OllieJones / sqlite-object-cache

A WordPress persistent object cache for the rest of us.

GNU General Public License v2.0

24 stars 4 forks source link

Seeing some extreme outliers in SQLite wait times to save and load objects. #10

Closed OllieJones closed 1 year ago

OllieJones commented 1 year ago

Statistics are showing, on Greengeeks, some extreme outliers in the times to save and load cache objects. (Many hundreds of milliseconds, compared to median values of hundreds of milliseconds.

So, increase the timeout from 500ms to 5s.

Switch the journaling mode to WAL (from MEMORY).

Report statistics on p1 and p99 (the one-percentile and 99th-percentile) times along with median, p5, and p95, to try to get a handle on whether these large times are basically one-off problems or recurrent.

OllieJones commented 1 year ago

The outliers are extreme. Some measurements show only a tiny number of outlier timings among thousands. Some "max" times are much bigger than the "p99" (99th percentile) times

I don't understand why. I've confirmed all the file systems involved are on locally attached disks, so we don't have some sort of nfs / smb / cifs type of access delay.

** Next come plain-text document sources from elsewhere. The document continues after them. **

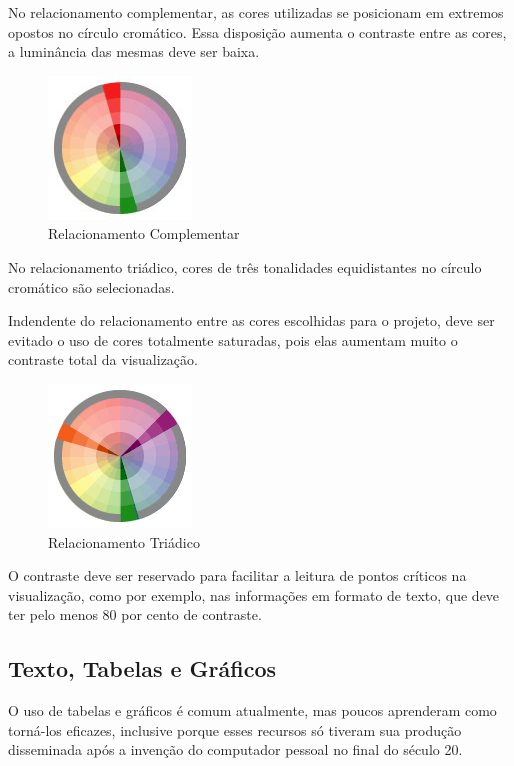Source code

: \documentclass[]{article}
\begin{document}
No relacionamento complementar, as cores utilizadas se posicionam em extremos opostos no círculo cromático. Essa disposição aumenta o contraste entre as cores, a luminância das mesmas deve ser baixa.

\begin{figure}[!ht]
\centering
\includegraphics[scale=.7]{./complementary_template}
\caption[]{Relacionamento Complementar}
\label{fig:complementary_template}
\end{figure}

No relacionamento triádico, cores de três tonalidades equidistantes no círculo cromático são selecionadas.
 
Indendente do relacionamento entre as cores escolhidas para o projeto, deve ser evitado o uso de cores totalmente saturadas, pois elas aumentam muito o contraste total da visualização. 

\begin{figure}[!ht]
\centering
\includegraphics[scale=.7]{./triad_template}
\caption[]{Relacionamento Triádico}
\label{fig:triad_template}
\end{figure}

O contraste deve ser reservado para facilitar a leitura de pontos críticos na visualização, como por exemplo, nas informações em formato de texto, que deve ter pelo menos 80 por cento de contraste.

\subsection{Texto, Tabelas e Gráficos}

O uso de tabelas e gráficos é comum atualmente, mas poucos aprenderam como torná-los eficazes, inclusive porque esses recursos só tiveram sua produção disseminada após a invenção do computador pessoal no final do século 20.
\end{document}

Without knowledge of why these delays happen and some way to predict them, there's nothing much to do except increase the timeout. I set it to 5sec.

OllieJones commented 1 year ago

It's possible some of the timeouts and slowness are nfs / cifs related. https://wordpress.org/support/topic/uncaught-exception-unable-to-execute-statement-database-is-locked/#post-16434734

I wonder if there's a way to detect a network-attached file system via stat? If so, could warn user.

OllieJones commented 1 year ago

I think some of this may have been due to the use of VACUUM blocking access. That's gone from v1.3.2.

OllieJones commented 1 year ago

Haven't seen this recur since realizing that VACUUM sucks and fixing the code.